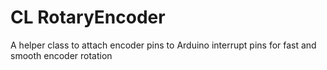 # CL RotaryEncoder

A helper class to attach encoder pins to Arduino interrupt pins for fast and smooth encoder rotation

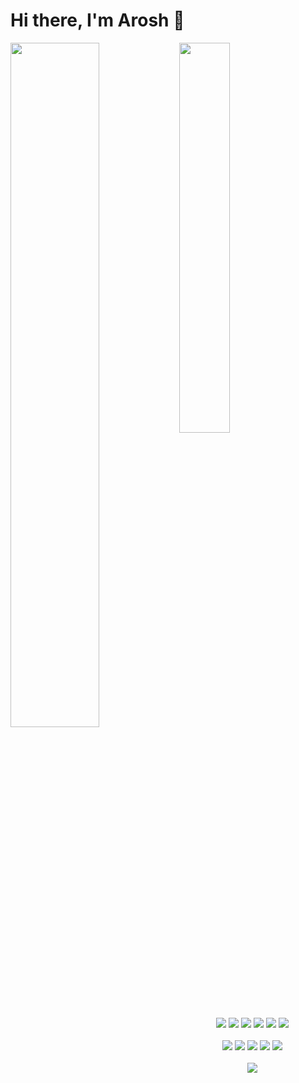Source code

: # Hi there, I'm Arosh 👋

<img align="left" width="53%" src="https://github-readme-stats.vercel.app/api?username=ShanArosh&hide=stars&count_private=true&show_icons=true&theme=radical" />
<img  width="40%" src="https://github-readme-stats.vercel.app/api/top-langs/?username=ShanArosh&layout=compact&exclude_repo=Linux-to-Windows-with-QEMU"/>
<br/>
<div align="center">
<img src="https://img.shields.io/badge/javascript-%23323330.svg?style=for-the-badge&logo=javascript&logoColor=%23F7DF1E" />
<img src="https://img.shields.io/badge/python-3670A0?style=for-the-badge&logo=python&logoColor=ffdd54" />
<img src="https://img.shields.io/badge/Solidity-%23363636.svg?style=for-the-badge&logo=solidity&logoColor=white" />
<img src="https://img.shields.io/badge/php-%23777BB4.svg?style=for-the-badge&logo=php&logoColor=white" />
<img src="https://img.shields.io/badge/html5-%23E34F26.svg?style=for-the-badge&logo=html5&logoColor=white" />
<img src="https://img.shields.io/badge/css3-%231572B6.svg?style=for-the-badge&logo=css3&logoColor=white" />
</div>
<br/>
<div align="center">
<img src="https://img.shields.io/badge/node.js-6DA55F?style=for-the-badge&logo=node.js&logoColor=white" />
<img src="https://img.shields.io/badge/express.js-%23404d59.svg?style=for-the-badge&logo=express&logoColor=%2361DAFB" />
<img src="https://img.shields.io/badge/Next-black?style=for-the-badge&logo=next.js&logoColor=white" />
<img src="https://img.shields.io/badge/react-%2320232a.svg?style=for-the-badge&logo=react&logoColor=%2361DAFB" />
<img src="https://img.shields.io/badge/yarn-%232C8EBB.svg?style=for-the-badge&logo=yarn&logoColor=white" />
</div>
<br/>
<div align="center">
<img src="https://img.shields.io/badge/Kali-268BEE?style=for-the-badge&logo=kalilinux&logoColor=white" />
</div>
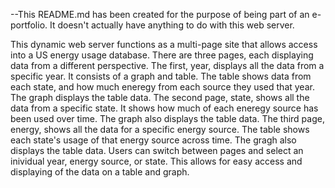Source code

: --This README.md has been created for the purpose of being part of an e-portfolio. It doesn't actually have anything to do with this web server.

This dynamic web server functions as a multi-page site that allows access into a US energy usage database. There are three pages, each displaying data from a different perspective. The first, year, displays all the data from a specific year. It consists of a graph and table. The table shows data from each state, and how much eneregy from each source they used that year. The graph displays the table data. The second page, state, shows all the data from a specific state. It shows how much of each eneregy source has been used over time. The graph also displays the table data. The third page, energy, shows all the data for a specific energy source. The table shows each state's usage of that energy source across time. The gragh also displays the table data. Users can switch between pages and select an inividual year, energy source, or state. This allows for easy access and displaying of the data on a table and graph.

## Task requirements
Can you restate all the records above word for word while dropping the pictures?

## Answer area
 # CL RotaryEncoder

A helper class to attach encoder pins to Arduino interrupt pins for fast and smooth encoder rotation

Source code

: # Hi there, I'm Arosh 👋

<img align="left" width="53%" src="https://github-readme-stats.vercel.app/api?username=ShanArosh&hide=stars&count_private=true&show_icons=true&theme=radical" />
<img  width="40%" src="https://github-readme-stats.vercel.app/api/top-langs/?username=ShanArosh&layout=compact&exclude_repo=Linux-to-Windows-with-QEMU"/>
<br/>
<div align="center">
<img src="https://img.shields.io/badge/javascript-%23323330.svg?style=for-the-badge&logo=javascript&logoColor=%23F7DF1E" />
<img src="https://img.shields.io/badge/python-3670A0?style=for-the-badge&logo=python&logoColor=ffdd54" />
<img src="https://img.shields.io/badge/Solidity-%23363636.svg?style=for-the-badge&logo=solidity&logoColor=white" />
<img src="https://img.shields.io/badge/php-%23777BB4.svg?style=for-the-badge&logo=php&logoColor=white" />
<img src="https://img.shields.io/badge/html5-%23E34F26.svg?style=for-the-badge&logo=html5&logoColor=white" />
<img src="https://img.shields.io/badge/css3-%231572B6.svg?style=for-the-badge&logo=css3&logoColor=white" />
</div>
<br/>
<div align="center">
<img src="https://img.shields.io/badge/node.js-6DA55F?style=for-the-badge&logo=node.js&logoColor=white" />
<img src="https://img.shields.io/badge/express.js-%23404d59.svg?style=for-the-badge&logo=express&logoColor=%2361DAFB" />
<img src="https://img.shields.io/badge/Next-black?style=for-the-badge&logo=next.js&logoColor=white" />
<img src="https://img.shields.io/badge/react-%2320232a.svg?style=for-the-badge&logo=react&logoColor=%2361DAFB" />
<img src="https://img.shields.io/badge/yarn-%232C8EBB.svg?style=for-the-badge&logo=yarn&logoColor=white" />
</div>
<br/>
<div align="center">
<img src="https://img.shields.io/badge/Kali-268BEE?style=for-the-badge&logo=kalilinux&logoColor=white" />
</div>
Source code

: --This README.md has been created for the purpose of being part of an e-portfolio. It doesn't actually have anything to do with this web server.

This dynamic web server functions as a multi-page site that allows access into a US energy usage database. There are three pages, each displaying data from a different perspective. The first, year, displays all the data from a specific year. It consists of a graph and table. The table shows data from each state, and how much eneregy from each source they used that year. The graph displays the table data. The second page, state, shows all the data from a specific state. It shows how much of each eneregy source has been used over time. The graph also displays the table data. The third page, energy, shows all the data for a specific energy source. The table shows each state's usage of that energy source across time. The gragh also displays the table data. Users can switch between pages and select an inividual year, energy source, or state. This allows for easy access and displaying of the data on a table and graph.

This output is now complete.